INPUT FOR THIS TASK:
+ + +

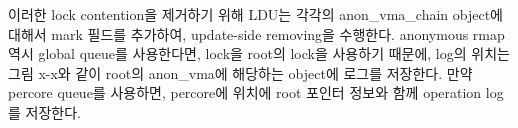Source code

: \fi


\ifkor
이러한 lock contention을 제거하기 위해 LDU는 각각의 anon\_vma\_chain object에 대해서
mark 필드를 추가하여, update-side removing을 수행한다.
anonymous rmap역시 global queue를 사용한다면, lock을 root의 lock을 사용하기 때문에, log의 위치는 그림
x-x와 같이 root의 anon\_vma에 해당하는 object에 로그를 저장한다. 
만약 percore queue를 사용하면, percore에 위치에 root 포인터 정보와 함께 operation log를 저장한다.
\else


\fi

+ + +

WORK ITEM: Select all lines with the word "저장한다" from the entries above.

ANSWER:
x-x와 같이 root의 anon\_vma에 해당하는 object에 로그를 저장한다. 
만약 percore queue를 사용하면, percore에 위치에 root 포인터 정보와 함께 operation log를 저장한다.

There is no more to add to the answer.